§ EXERCISE REQUIREMENTS
Scan the listing beneath this sentence. Report each line with the word "lazy".

§ WORKING DATA
------------------------------------------------

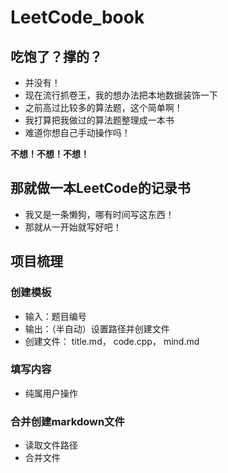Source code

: # LeetCode_book

## 吃饱了？撑的？

* 并没有！
* 现在流行抓卷王，我的想办法把本地数据装饰一下
* 之前高过比较多的算法题，这个简单啊！
* 我打算把我做过的算法题整理成一本书
* 难道你想自己手动操作吗！

**不想！不想！不想！**

## 那就做一本LeetCode的记录书

* 我又是一条懒狗，哪有时间写这东西！
* 那就从一开始就写好吧！

## 项目梳理

### 创建模板

* 输入：题目编号
* 输出：（半自动）设置路径并创建文件
* 创建文件： title.md， code.cpp， mind.md

### 填写内容

* 纯属用户操作

### 合并创建markdown文件

* 读取文件路径
* 合并文件



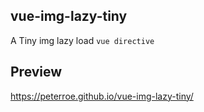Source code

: ## vue-img-lazy-tiny

A Tiny img lazy load `vue directive`


## Preview

<https://peterroe.github.io/vue-img-lazy-tiny/>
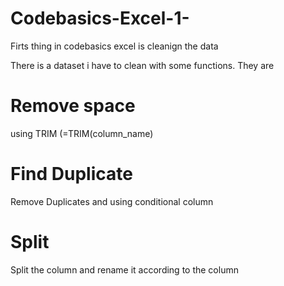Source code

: # Codebasics-Excel-1-

Firts thing in codebasics excel is cleanign the data

There is a dataset i have to clean with some functions. They are
# Remove space
using TRIM (=TRIM(column_name)
# Find Duplicate
Remove Duplicates and using conditional column 
# Split 
Split the column and rename it according to the column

------------------------------------------------

§ ANSWER TO THE PROBLEM
: ## vue-img-lazy-tiny
A Tiny img lazy load `vue directive`
<https://peterroe.github.io/vue-img-lazy-tiny/>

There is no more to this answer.